Bully Pulpit

Om Malik-

Om Malik

This is the third in my ongoing series of posts about Elon Musk’s quest to buy Twitter. In the first of the series, I pointed out that Twitter’s CEO might be woefully out of his depth, and the board has failed to do its job. Twitter founder and former CEO Jack Dorsey agreed with me. I later pointed out that there is no (motivated) buyer (just yet) other than Musk. In this third piece, I point out that Elon’s intentions are self-serving. And why not. What’s the point of having billions if you can’t protect your self-interests — Om 

 

It might seem too cynical, but to understand every piece of news, I use a simple framework: behind every action is an agenda. And that has what has allowed me to make sense of Elon Musk’s decision to buy Twitter. Elon has offered $54.20 a share or about $44 billion, and Twitter will become a privately owned company.

To understand Elon’s grand plan, let’s turn back the clock to 1909.

According to a story published in the New York Times, then-president Theodore Roosevelt said: “I suppose my critics will call that preaching, but I have got such a bully pulpit!” He had coined the term that would become commonplace over the next century.

For President Roosevelt, that bully pulpit was his office (and position) to speak about and on issues and change the course of the conversation. He spoke to the American people directly, and many presidents have done the same since then. Of course, their words and thoughts have been mediated by what is known as professional media.

“And up until the end of the 20th century, the sources of distribution were pretty limited — radio, newspapers, magazines, and television,” I wrote in a piece about the changing role of media in the age of social media. “That in turn meant that newsmakers had to go to media outlets in order to share their message and get it amplified and reach those they wanted to reach — call them constituents or the target audience. With the rise of the social web, that has changed. There is a blurring of the line between what is the news and what is a tweet, photo, or blog post. In other words, it is a kind of mosh pit of data and information — and that means the role of media is changing.”

“Thanks to the Internet and the social web, everyone from companies to governments are acting like media entities and spreading their messages, bypassing the messengers – aka the media outlets. “I have written in the past.
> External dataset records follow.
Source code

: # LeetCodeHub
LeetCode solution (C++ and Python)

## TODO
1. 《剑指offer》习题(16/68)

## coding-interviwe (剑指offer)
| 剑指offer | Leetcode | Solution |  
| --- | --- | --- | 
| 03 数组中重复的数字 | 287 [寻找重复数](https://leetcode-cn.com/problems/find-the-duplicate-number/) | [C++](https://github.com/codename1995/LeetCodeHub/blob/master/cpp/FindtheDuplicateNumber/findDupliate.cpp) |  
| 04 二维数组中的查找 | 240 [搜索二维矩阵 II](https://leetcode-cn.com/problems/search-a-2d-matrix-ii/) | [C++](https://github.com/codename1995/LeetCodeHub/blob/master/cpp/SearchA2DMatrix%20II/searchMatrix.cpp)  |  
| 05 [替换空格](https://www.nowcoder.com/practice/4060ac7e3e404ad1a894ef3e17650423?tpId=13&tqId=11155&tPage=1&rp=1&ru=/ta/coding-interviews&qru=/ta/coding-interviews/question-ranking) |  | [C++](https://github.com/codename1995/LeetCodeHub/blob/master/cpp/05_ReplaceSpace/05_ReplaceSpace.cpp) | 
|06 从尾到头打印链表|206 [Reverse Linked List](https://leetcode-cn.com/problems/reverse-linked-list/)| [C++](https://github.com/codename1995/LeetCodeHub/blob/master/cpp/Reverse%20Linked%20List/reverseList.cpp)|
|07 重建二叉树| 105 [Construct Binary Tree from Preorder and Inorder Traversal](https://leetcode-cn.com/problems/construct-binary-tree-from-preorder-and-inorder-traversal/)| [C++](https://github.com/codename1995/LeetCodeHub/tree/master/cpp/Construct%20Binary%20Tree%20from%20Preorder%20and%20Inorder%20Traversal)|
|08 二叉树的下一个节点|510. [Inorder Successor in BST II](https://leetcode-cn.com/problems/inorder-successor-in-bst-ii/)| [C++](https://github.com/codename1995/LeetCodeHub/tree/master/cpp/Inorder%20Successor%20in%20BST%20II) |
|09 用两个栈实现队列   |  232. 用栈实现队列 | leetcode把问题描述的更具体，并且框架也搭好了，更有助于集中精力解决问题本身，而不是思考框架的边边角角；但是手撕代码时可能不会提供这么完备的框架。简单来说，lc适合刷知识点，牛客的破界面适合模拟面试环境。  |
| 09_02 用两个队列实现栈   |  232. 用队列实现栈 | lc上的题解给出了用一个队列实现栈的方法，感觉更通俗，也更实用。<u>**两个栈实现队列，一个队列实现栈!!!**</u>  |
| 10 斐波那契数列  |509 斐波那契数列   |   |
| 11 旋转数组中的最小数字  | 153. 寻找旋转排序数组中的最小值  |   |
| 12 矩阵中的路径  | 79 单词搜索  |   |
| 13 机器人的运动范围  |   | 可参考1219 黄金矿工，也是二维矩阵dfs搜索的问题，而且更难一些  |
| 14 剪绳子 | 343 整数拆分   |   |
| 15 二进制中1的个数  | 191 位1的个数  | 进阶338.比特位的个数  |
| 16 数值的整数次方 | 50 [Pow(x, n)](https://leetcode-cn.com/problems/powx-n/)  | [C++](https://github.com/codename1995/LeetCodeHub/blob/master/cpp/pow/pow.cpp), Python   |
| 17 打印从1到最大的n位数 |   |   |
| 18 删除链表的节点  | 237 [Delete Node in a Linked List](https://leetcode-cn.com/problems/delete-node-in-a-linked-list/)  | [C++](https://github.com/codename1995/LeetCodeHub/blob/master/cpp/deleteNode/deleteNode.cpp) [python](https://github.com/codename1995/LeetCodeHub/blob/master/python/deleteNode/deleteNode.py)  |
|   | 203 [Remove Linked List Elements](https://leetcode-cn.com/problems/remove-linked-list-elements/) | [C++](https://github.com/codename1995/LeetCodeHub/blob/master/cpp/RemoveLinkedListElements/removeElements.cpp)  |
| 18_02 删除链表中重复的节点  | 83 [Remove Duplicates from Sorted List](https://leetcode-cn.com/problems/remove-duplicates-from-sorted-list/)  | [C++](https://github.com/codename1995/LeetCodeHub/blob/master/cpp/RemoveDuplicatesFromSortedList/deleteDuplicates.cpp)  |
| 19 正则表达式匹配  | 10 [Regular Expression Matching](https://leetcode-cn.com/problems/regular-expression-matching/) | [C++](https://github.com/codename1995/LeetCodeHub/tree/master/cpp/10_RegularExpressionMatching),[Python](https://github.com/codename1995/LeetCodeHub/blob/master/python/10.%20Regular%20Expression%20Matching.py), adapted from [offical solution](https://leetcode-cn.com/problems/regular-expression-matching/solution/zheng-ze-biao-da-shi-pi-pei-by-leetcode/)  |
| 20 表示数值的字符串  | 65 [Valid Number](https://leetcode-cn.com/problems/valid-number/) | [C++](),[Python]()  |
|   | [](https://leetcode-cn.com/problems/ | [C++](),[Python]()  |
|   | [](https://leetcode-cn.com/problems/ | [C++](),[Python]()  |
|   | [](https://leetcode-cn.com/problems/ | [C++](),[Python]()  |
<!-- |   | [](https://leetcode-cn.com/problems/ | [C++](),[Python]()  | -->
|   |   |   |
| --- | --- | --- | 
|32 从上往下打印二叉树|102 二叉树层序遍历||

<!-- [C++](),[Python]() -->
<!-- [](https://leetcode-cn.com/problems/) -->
Those with a bully pulpit no longer need a professional class of mediators. A perfect example of that was US President Donald Trump — who was elected and stayed in power through this “direct” pulpit. Despite the professional media’s best efforts to expose him, the President managed to serve out his full term. His power started to wane only after the President got muted on the social platforms. The lesson: social media platforms can take away anyone’s bully pulpit.

Musk is too intelligent to care about politics. After all, politicians are fungible, but billions are forever. Elon’s desire to buy Twitter has nothing to do with free speech and some well-meaning concepts of cleaning up the platform or making the company efficient and innovative. However, all those would be nice.

Instead, buying Twitter ensures that he is never locked out from the platform that gives him the bully pulpit and power. His ability to put together a $46 billion offer for Twitter faster than a short-order cook whips up breakfast is quite impressive and only reinforces my point — the man needs the megaphone to achieve his final goals.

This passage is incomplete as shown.